Monday - 800m in the pool, body pump (AM); Yoga (PM)
Tuesday - 3.33 miles, 400ish m in the pool (lost count) (AM); Yoga (PM)
Wednesday - 100 minutes spin (AM); Body Pump (PM)
Thursday - Kids wanted to go for a run, so we did a 1.5mi wog, 2 miles later in the afternoon alone, spin.
Friday - 1600m in the pool
Saturday - Rest
Sunday - 12 mile long run. 
I got a late start--didn't leave the house until nearly 9:30am.  But it was an overcast day, which here makes a big difference.  I felt like I really found my stride and stuck to 4/1 intervals most of the run.  I usually do 3/1.  As the miles ticked off, I couldn't help but think about how training for 26.2 is changing my outlook on the long run.  Because 12 miles used to be a LONG run.  But this is just the beginning of the build.  14 miles, 17 miles, 20 miles, 23 miles, and 26 miles are yet to come before we toe the start line in 122 days. I was pleased with the splits and the pacing on this 12 miler--probably one of my better training runs.  (This doesn't include stoppage time for water refills).  

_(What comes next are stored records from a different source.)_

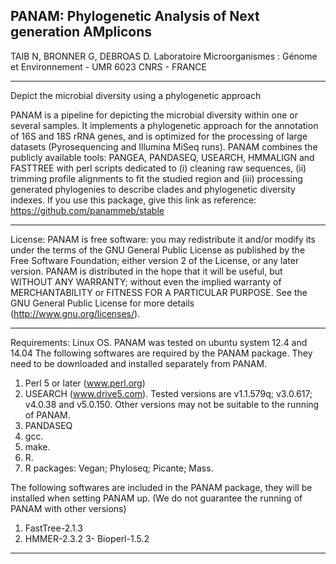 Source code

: PANAM: Phylogenetic Analysis of Next generation AMplicons
-----------------------------------------------------------------------
TAIB N, BRONNER G, DEBROAS D.
Laboratoire Microorganismes : Génome et Environnement - UMR 6023 CNRS - FRANCE

-----------------------------------------------------------------------
Depict the microbial diversity using a phylogenetic approach

PANAM is a pipeline for depicting the microbial diversity within one or several samples. It implements a phylogenetic
approach for the annotation of 16S and 18S rRNA genes, and is optimized for the processing of large datasets
(Pyrosequencing and Illumina MiSeq runs). PANAM combines the publicly available tools: PANGEA, PANDASEQ,
USEARCH, HMMALIGN and FASTTREE with perl scripts dedicated to (i) cleaning raw sequences, (ii) trimming
profile alignments to fit the studied region and (iii) processing generated phylogenies to describe clades and
phylogenetic diversity indexes.
If you use this package, give this link as reference: https://github.com/panammeb/stable

-----------------------------------------------------------------------
License:
PANAM is free software: you may redistribute it and/or modify its under the terms of the GNU General Public License
as published by the Free Software Foundation; either version 2 of the License, or any later version.
PANAM is distributed in the hope that it will be useful, but WITHOUT ANY WARRANTY; without even the implied
warranty of MERCHANTABILITY or FITNESS FOR A PARTICULAR PURPOSE.
See the GNU General Public License for more details
(http://www.gnu.org/licenses/).

-----------------------------------------------------------------------
Requirements:
Linux OS. PANAM was tested on ubuntu system 12.4 and 14.04
The following softwares are required by the PANAM package. They need to be downloaded and installed separately
from PANAM.
1. Perl 5 or later (www.perl.org)
2. USEARCH (www.drive5.com). Tested versions are v1.1.579q; v3.0.617; v4.0.38 and v5.0.150. Other versions may
not be suitable to the running of PANAM.
3. PANDASEQ
4. gcc.
5. make.
6. R.
7. R packages: Vegan; Phyloseq; Picante; Mass.

The following softwares are included in the PANAM package, they will be installed when setting PANAM up. (We do
not guarantee the running of PANAM with other versions)
1. FastTree-2.1.3
2. HMMER-2.3.2
3- Bioperl-1.5.2

-----------------------------------------------------------------------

I was horribly sore after, but nothing an ice bath, a good stretch, and some gentle adjustments from the hubs wouldn't fix.  Its quite nice that Brad, who does not really care for yoga, will use all my yoga **stuff** and quietly adjust me in ways similar to how my guru does. :)

So, if you are facing down a daunting task, or have something you've been thinking about facing for awhile but just don't want to, remember that the only thing truly stopping you is yourself.  Write your own story, and go for it.